Try it
Beginning with the line that contains "non-flattening theorem rule" in the material below, print each line exactly until the line that contains "the dyadic sinc-product" has been printed, then stop.

Source material

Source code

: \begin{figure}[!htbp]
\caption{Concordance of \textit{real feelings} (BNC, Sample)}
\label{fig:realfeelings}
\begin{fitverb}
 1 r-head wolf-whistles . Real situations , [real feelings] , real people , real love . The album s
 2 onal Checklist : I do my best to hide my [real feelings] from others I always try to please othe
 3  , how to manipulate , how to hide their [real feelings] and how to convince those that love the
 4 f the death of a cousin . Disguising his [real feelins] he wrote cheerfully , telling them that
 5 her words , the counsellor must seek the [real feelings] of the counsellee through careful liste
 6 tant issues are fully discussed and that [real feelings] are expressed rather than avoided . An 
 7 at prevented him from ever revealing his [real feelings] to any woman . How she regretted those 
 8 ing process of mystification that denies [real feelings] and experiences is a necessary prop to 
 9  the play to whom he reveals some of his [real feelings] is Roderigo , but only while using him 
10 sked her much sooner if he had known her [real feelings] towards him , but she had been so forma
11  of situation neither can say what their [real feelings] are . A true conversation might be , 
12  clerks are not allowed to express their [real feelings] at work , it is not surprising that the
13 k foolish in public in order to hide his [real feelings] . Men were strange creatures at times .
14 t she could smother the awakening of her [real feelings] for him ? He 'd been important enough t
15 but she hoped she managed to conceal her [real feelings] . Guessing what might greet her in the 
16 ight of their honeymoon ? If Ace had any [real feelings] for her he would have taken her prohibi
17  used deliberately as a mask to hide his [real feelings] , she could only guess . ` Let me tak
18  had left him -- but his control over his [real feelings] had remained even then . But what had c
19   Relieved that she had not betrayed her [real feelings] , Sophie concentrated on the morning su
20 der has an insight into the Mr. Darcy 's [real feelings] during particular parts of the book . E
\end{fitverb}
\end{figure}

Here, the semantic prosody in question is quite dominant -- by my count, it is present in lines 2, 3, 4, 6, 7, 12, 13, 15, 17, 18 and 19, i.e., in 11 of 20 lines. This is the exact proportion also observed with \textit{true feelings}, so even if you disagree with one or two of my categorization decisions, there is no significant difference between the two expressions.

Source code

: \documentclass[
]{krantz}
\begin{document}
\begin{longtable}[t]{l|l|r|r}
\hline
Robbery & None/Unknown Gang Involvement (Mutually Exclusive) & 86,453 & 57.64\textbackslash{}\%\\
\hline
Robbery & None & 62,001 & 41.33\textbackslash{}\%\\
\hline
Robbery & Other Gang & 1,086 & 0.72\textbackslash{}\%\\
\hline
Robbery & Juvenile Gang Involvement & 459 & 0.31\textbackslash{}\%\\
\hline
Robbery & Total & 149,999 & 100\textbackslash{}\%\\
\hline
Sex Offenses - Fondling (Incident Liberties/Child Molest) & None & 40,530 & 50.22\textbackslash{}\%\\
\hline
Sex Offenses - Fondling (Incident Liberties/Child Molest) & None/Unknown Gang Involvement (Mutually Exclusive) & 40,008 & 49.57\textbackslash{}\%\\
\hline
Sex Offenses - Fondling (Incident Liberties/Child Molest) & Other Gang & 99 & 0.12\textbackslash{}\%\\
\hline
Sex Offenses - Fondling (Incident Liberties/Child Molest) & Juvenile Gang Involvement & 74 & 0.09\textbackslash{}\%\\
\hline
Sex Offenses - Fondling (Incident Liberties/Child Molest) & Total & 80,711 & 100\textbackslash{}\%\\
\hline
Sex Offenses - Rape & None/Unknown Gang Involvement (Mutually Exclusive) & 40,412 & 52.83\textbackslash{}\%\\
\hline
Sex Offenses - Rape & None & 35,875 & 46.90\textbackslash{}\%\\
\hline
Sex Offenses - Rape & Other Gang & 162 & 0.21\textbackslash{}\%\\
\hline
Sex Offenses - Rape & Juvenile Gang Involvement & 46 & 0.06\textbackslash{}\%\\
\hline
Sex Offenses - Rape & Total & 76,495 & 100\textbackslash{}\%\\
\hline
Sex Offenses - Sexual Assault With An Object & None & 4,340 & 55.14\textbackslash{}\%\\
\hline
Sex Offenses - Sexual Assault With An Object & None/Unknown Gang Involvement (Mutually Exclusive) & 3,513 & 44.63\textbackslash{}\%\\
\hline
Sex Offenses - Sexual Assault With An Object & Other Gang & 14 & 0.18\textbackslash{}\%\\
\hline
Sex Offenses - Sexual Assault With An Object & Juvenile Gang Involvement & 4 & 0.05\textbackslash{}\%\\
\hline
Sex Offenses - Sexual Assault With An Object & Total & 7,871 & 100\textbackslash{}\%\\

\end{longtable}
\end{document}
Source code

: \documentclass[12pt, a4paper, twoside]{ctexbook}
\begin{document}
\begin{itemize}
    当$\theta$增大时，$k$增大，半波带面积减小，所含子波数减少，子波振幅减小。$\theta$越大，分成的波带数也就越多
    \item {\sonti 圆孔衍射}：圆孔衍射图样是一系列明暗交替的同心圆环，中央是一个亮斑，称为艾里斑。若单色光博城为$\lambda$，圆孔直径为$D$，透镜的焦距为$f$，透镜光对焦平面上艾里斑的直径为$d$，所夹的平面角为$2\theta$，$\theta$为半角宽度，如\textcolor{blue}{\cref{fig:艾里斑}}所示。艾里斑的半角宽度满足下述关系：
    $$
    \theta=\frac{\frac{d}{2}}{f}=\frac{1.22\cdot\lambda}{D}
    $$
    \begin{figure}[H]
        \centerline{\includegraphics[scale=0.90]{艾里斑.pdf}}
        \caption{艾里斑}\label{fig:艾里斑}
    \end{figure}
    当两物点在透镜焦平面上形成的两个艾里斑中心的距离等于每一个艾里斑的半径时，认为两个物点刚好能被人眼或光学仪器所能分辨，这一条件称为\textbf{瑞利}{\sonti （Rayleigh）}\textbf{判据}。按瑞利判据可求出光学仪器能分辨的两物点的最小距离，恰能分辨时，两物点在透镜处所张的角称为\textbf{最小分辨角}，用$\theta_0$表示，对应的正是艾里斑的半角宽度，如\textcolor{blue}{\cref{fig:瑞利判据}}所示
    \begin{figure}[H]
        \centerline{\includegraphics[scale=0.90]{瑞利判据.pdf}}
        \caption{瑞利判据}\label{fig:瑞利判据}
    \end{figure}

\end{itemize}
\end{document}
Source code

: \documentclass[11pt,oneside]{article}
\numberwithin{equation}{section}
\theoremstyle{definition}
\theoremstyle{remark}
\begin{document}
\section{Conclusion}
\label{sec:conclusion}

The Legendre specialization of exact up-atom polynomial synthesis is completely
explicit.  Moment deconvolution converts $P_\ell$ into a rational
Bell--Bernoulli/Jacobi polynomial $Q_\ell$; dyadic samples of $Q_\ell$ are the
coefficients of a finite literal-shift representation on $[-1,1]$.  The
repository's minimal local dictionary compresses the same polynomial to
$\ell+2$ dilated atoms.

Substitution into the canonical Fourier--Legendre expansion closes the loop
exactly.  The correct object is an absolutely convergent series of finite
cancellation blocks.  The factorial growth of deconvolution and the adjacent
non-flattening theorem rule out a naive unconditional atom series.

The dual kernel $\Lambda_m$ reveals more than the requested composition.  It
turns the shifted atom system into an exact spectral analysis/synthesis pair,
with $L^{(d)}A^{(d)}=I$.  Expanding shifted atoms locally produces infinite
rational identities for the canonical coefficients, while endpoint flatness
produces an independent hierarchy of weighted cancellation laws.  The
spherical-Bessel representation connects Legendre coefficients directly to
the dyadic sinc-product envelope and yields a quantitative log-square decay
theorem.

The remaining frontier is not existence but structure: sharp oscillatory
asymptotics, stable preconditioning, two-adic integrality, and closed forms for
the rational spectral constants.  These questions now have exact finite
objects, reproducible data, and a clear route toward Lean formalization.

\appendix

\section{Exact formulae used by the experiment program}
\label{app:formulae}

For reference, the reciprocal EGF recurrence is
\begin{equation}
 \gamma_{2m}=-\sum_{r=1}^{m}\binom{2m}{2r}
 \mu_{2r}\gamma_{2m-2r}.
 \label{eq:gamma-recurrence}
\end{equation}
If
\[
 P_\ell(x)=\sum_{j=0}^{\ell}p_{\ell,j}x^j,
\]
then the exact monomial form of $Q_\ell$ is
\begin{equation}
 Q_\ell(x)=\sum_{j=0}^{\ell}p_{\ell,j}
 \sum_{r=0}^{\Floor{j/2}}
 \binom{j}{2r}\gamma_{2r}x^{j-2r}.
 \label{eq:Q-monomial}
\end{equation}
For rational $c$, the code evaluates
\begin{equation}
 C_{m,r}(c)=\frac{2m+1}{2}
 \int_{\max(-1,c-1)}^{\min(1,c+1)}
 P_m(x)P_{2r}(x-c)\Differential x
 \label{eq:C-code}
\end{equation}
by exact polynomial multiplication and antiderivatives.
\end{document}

Task result
non-flattening theorem rule out a naive unconditional atom series.

The dual kernel $\Lambda_m$ reveals more than the requested composition.  It
turns the shifted atom system into an exact spectral analysis/synthesis pair,
with $L^{(d)}A^{(d)}=I$.  Expanding shifted atoms locally produces infinite
rational identities for the canonical coefficients, while endpoint flatness
produces an independent hierarchy of weighted cancellation laws.  The
spherical-Bessel representation connects Legendre coefficients directly to
the dyadic sinc-product envelope and yields a quantitative log-square decay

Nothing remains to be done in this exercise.